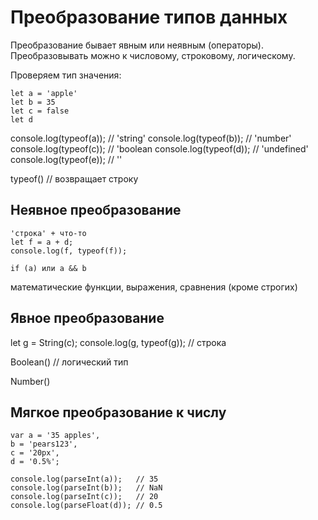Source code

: # Преобразование типов данных
Преобразование бывает явным или неявным (операторы). Преобразовывать можно к числовому, строковому, логическому.

Проверяем тип значения:

    let a = 'apple'
    let b = 35
    let c = false
    let d

console.log(typeof(a)); // 'string'
console.log(typeof(b)); // 'number'
console.log(typeof(c)); // 'boolean
console.log(typeof(d)); // 'undefined'
console.log(typeof(e)); // ''

typeof() // возвращает строку

## Неявное преобразование

    'строка' + что-то
    let f = a + d;
    console.log(f, typeof(f));

    if (a) или a && b

математические функции, выражения, сравнения (кроме строгих)

## Явное преобразование
let g = String(c);
console.log(g, typeof(g)); // строка

Boolean() // логический тип

Number()

## Мягкое преобразование к числу

    var a = '35 apples',
    b = 'pears123',
    c = '20px',
    d = '0.5%';

    console.log(parseInt(a));   // 35
    console.log(parseInt(b));   // NaN
    console.log(parseInt(c));   // 20
    console.log(parseFloat(d)); // 0.5
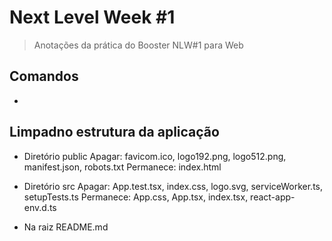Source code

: # Next Level Week #1

> Anotações da prática do Booster NLW#1 para Web

## Comandos

* 



## Limpadno estrutura da aplicação

* Diretório public
Apagar: favicom.ico, logo192.png, logo512.png, manifest.json, robots.txt
Permanece: index.html

* Diretório src
Apagar: App.test.tsx, index.css, logo.svg, serviceWorker.ts, setupTests.ts
Permanece: App.css, App.tsx, index.tsx, react-app-env.d.ts

* Na raiz
README.md








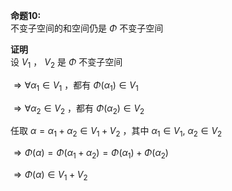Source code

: **命题10:**  
不变子空间的和空间仍是 $\Phi$ 不变子空间  
  
**证明**  
设 $V_1$ ， $V_2$ 是 $\Phi$ 不变子空间  
  
$\Rightarrow\forall \alpha_1\in V_1$ ，都有 $\Phi(\alpha_1)\in V_1$  
  
$\Rightarrow\forall \alpha_2\in V_2$ ，都有 $\Phi(\alpha_2)\in V_2$  
  
任取 $\alpha=\alpha_1+\alpha_2\in V_1+V_2$ ，其中 $\alpha_1\in V_1,\ \alpha_2\in V_2$  
  
$\Rightarrow\Phi(\alpha)=\Phi(\alpha_1+\alpha_2)=\Phi(\alpha_1)+\Phi(\alpha_2)$  
  
$\Rightarrow\Phi(\alpha)\in V_1+V_2$  
  

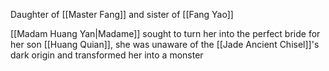 Daughter of [[Master Fang]] and sister of [[Fang Yao]] 

[[Madam Huang Yan|Madame]] sought to turn her into the perfect bride for her son [[Huang Quian]], she was unaware of the [[Jade Ancient Chisel]]'s dark origin and transformed her into a monster
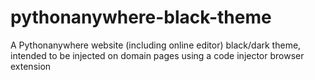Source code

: # pythonanywhere-black-theme
A Pythonanywhere website (including online editor) black/dark theme, intended to be injected on domain pages using a code injector browser extension
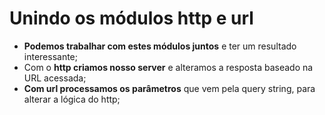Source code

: # Unindo os módulos http e url

- **Podemos trabalhar com estes módulos juntos** e ter um resultado interessante;
- Com o **http criamos nosso server** e alteramos a resposta baseado na URL acessada;
- **Com url processamos os parâmetros** que vem pela query string, para alterar a lógica do http;
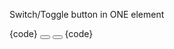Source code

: Switch/Toggle button in ONE element

{code}
  <button class="switch-off"></button>
  <button class="switch-on"></button>
{code}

--- --- ---

◆ The task ◆
Reproduce only the lines from the first line of the listing above up to and including the line that holds "V_2$ ，都有 $\Phi(\alpha_2)\in V_2$". Omit the pictures.

◆ Written solution ◆
Source code

: # Преобразование типов данных
Преобразование бывает явным или неявным (операторы). Преобразовывать можно к числовому, строковому, логическому.

Проверяем тип значения:

    let a = 'apple'
    let b = 35
    let c = false
    let d

console.log(typeof(a)); // 'string'
console.log(typeof(b)); // 'number'
console.log(typeof(c)); // 'boolean
console.log(typeof(d)); // 'undefined'
console.log(typeof(e)); // ''

typeof() // возвращает строку

## Неявное преобразование

    'строка' + что-то
    let f = a + d;
    console.log(f, typeof(f));

    if (a) или a && b

математические функции, выражения, сравнения (кроме строгих)

## Явное преобразование
let g = String(c);
console.log(g, typeof(g)); // строка

Boolean() // логический тип

Number()

## Мягкое преобразование к числу

    var a = '35 apples',
    b = 'pears123',
    c = '20px',
    d = '0.5%';

    console.log(parseInt(a));   // 35
    console.log(parseInt(b));   // NaN
    console.log(parseInt(c));   // 20
    console.log(parseFloat(d)); // 0.5
Source code

: # Next Level Week #1

> Anotações da prática do Booster NLW#1 para Web

## Comandos

* 



## Limpadno estrutura da aplicação

* Diretório public
Apagar: favicom.ico, logo192.png, logo512.png, manifest.json, robots.txt
Permanece: index.html

* Diretório src
Apagar: App.test.tsx, index.css, logo.svg, serviceWorker.ts, setupTests.ts
Permanece: App.css, App.tsx, index.tsx, react-app-env.d.ts

* Na raiz
README.md








Source code

: **命题10:**  
不变子空间的和空间仍是 $\Phi$ 不变子空间  
  
**证明**  
设 $V_1$ ， $V_2$ 是 $\Phi$ 不变子空间  
  
$\Rightarrow\forall \alpha_1\in V_1$ ，都有 $\Phi(\alpha_1)\in V_1$  
  
$\Rightarrow\forall \alpha_2\in V_2$ ，都有 $\Phi(\alpha_2)\in V_2$  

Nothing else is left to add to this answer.